*** Study material Section Begins ***

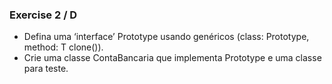 ### Exercise 2 / D
- Defina uma ‘interface’ Prototype usando genéricos (class:
Prototype<T>, method: T clone()).  
- Crie uma classe ContaBancaria que implementa Prototype e uma classe para teste.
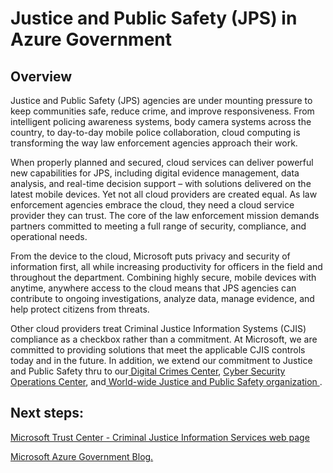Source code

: <properties
	pageTitle="Azure Governmnet documentation | Microsoft Azure"
	description="This provides a comparision of features and guidance on developing applications for Azure Government"
	services="Azure-Government"
	cloud="gov"
	documentationCenter=""
	authors="ryansoc"
	manager="zakramer"
	editor=""/>

<tags
	ms.service="multiple"
	ms.devlang="na"
	ms.topic="article"
	ms.tgt_pltfrm="na"
	ms.workload="azure-government"
	ms.date="10/17/2016"
	ms.author="ryansoc"/>


#  Justice and Public Safety (JPS) in Azure Government

## Overview

Justice and Public Safety (JPS) agencies are under mounting pressure to keep communities safe, reduce crime, and improve responsiveness. From intelligent policing awareness systems, body camera systems across the country, to day-to-day mobile police collaboration, cloud computing is transforming the way law enforcement agencies approach their work.

When properly planned and secured, cloud services can deliver powerful new capabilities for JPS, including digital evidence management, data analysis, and real-time decision support – with solutions delivered on the latest mobile devices. Yet not all cloud providers are created equal. As law enforcement agencies embrace the cloud, they need a cloud service provider they can trust.  The core of the law enforcement mission demands partners committed to meeting a full range of security, compliance, and operational needs.

From the device to the cloud, Microsoft puts privacy and security of information first, all while increasing productivity for officers in the field and throughout the department. Combining highly secure, mobile devices with anytime, anywhere access to the cloud means that JPS agencies can contribute to ongoing investigations, analyze data, manage evidence, and help protect citizens from threats.

Other cloud providers treat Criminal Justice Information Systems (CJIS) compliance as a checkbox rather than a commitment. At Microsoft, we are committed to providing solutions that meet the applicable CJIS controls today and in the future. In addition, we extend our commitment to Justice and Public Safety thru to our<a href="http://news.microsoft.com/presskits/dcu/#sm.0000eqdq0pxj4ex3u272bevclb0uc#KwSv0iLdMkJerFly.97"> Digital Crimes Center</a>, <a href="https://channel9.msdn.com/Blogs/Taste-of-Premier/Satya-Nadella-on-Cybersecurity"> Cyber Security Operations Center</a>, and<a href="https://enterprise.microsoft.com/en-us/industries/government/public-safety/"> World-wide Justice and Public Safety organization </a>.

## Next steps:

<a href="https://www.microsoft.com/en-us/TrustCenter/Compliance/CJIS"> Microsoft Trust Center - Criminal Justice Information Services  web page </a>

<a href="https://blogs.msdn.microsoft.com/azuregov/">Microsoft Azure Government Blog. </a>
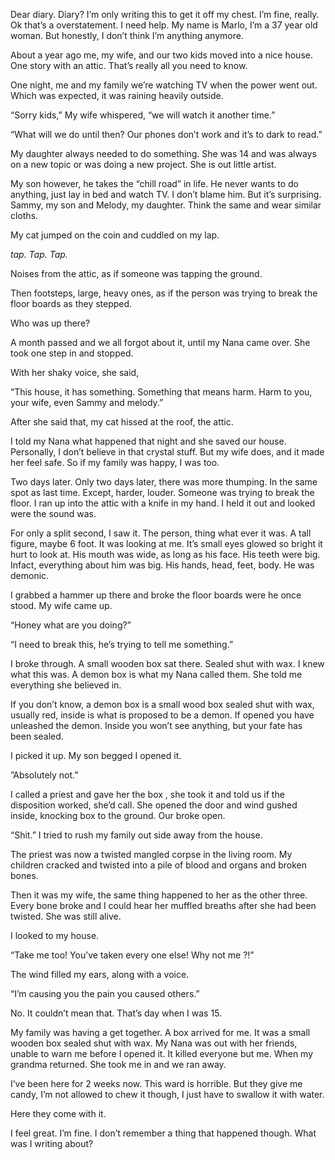 Dear diary. Diary? I’m only writing this to get it off my chest. I’m fine, really. Ok that’s a overstatement. I need help. My name is Marlo, I’m a 37 year old woman. But honestly, I don’t think I’m anything anymore.

About a year ago me, my wife, and our two kids moved into a nice house. One story with an attic. That’s really all you need to know. 

One night, me and my family we’re watching TV when the power went out. Which was expected, it was raining heavily outside.

“Sorry kids,” My wife whispered, “we will watch it another time.”

“What will we do until then? Our phones don’t work and it’s to dark to read.”

My daughter always needed to do something. She was 14 and was always on a new topic or was doing a new project. She is out little artist.

My son however, he takes the “chill road” in life. He never wants to do anything, just lay in bed and watch TV. I don’t blame him. But it’s surprising. Sammy, my son and Melody, my daughter. Think the same and wear similar cloths.

My cat jumped on the coin and cuddled on my lap.

*tap. Tap. Tap.*

Noises from the attic, as if someone was tapping the ground. 

Then footsteps, large, heavy ones, as if the person was trying to break the floor boards as they stepped.

Who was up there?

A month passed and we all forgot about it, until my Nana came over. She took one step in and stopped.

With her shaky voice, she said,

“This house, it has something. Something that means harm. Harm to you, your wife, even Sammy and melody.”

After she said that, my cat hissed at the roof, the attic.

I told my Nana what happened that night and she saved our house. Personally, I don’t believe in that crystal stuff. But my wife does, and it made her feel safe. So if my family was happy, I was too.

Two days later. Only two days later, there was more thumping. In the same spot as last time. Except, harder, louder. Someone was trying to break the floor. I ran up into the attic with a knife in my hand. I held it out and looked were the sound was. 

For only a split second, I saw it. The person, thing what ever it was. A tall figure, maybe 6 foot. It was looking at me. It’s small eyes glowed so bright it hurt to look at. His mouth was wide, as long as his face. His teeth were big. Infact, everything about him was big. His hands, head, feet, body. He was demonic.

I grabbed a hammer up there and broke the floor boards were he once stood. My wife came up.

“Honey what are you doing?”

“I need to break this, he’s trying to tell me something.”

I broke through. A small wooden box sat there. Sealed shut with wax. I knew what this was. A demon box is what my Nana called them. She told me everything she believed in.

If you don’t know, a demon box is a small wood box sealed shut with wax, usually red, inside is what is proposed to be a demon. If opened you have unleashed the demon. Inside you won’t see anything, but your fate has been sealed.

I picked it up. My son begged I opened it.

”Absolutely not.”

I called a priest and gave her the box , she took it and told us if the disposition worked, she’d call. She opened the door and wind gushed inside, knocking box to the ground. Our broke open.

“Shit.” I tried to rush my family out side away from the house. 

The priest was now a twisted mangled corpse in the living room. My children cracked and twisted into a pile of blood and organs and broken bones. 

Then it was my wife, the same thing happened to her as the other three. Every bone broke and I could hear her muffled breaths after she had been twisted. She was still alive.

I looked to my house. 

“Take me too! You’ve taken every one else! Why not me ?!”

The wind filled my ears, along with a voice.

“I’m causing you the pain you caused others.”

No. It couldn’t mean that. That’s day when I was 15.

My family was having a get together. A box arrived for me. It was a small wooden box sealed shut with wax. My Nana was out with her friends, unable to warn me before I opened it. It killed everyone but me. When my grandma returned. She took me in and we ran away.

I’ve been here for 2 weeks now. This ward is horrible. But they give me candy, I’m not allowed to chew it though, I just have to swallow it with water.

Here they come with it.


I feel great. I’m fine. I don’t remember a thing that happened though. What was I writing about?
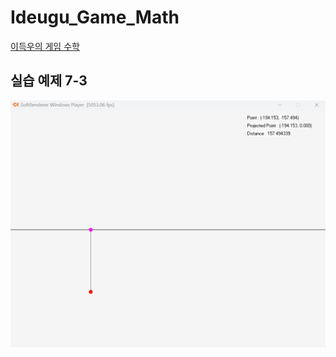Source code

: # Ideugu_Game_Math
[이득우의 게임 수학](https://diesuki4.tistory.com/category/%EA%B2%8C%EC%9E%84%20%EC%88%98%ED%95%99/%EC%9D%B4%EB%93%9D%EC%9A%B0%EC%9D%98%20%EA%B2%8C%EC%9E%84%20%EC%88%98%ED%95%99)

## 실습 예제 7-3
![실습 예제 7-3](https://raw.githubusercontent.com/diesuki4/Ideugu_Game_Math/7-3_%EB%82%B4%EC%A0%81%EC%9D%84_%ED%99%9C%EC%9A%A9%ED%95%9C_%EB%B2%A1%ED%84%B0%EC%9D%98_%ED%88%AC%EC%98%81/Example.gif)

*** Study material Section Ends ***

> Task details
Search the data for "doing". Copy every line that has it.

> Result of this task
My daughter always needed to do something. She was 14 and was always on a new topic or was doing a new project. She is out little artist.
“Honey what are you doing?”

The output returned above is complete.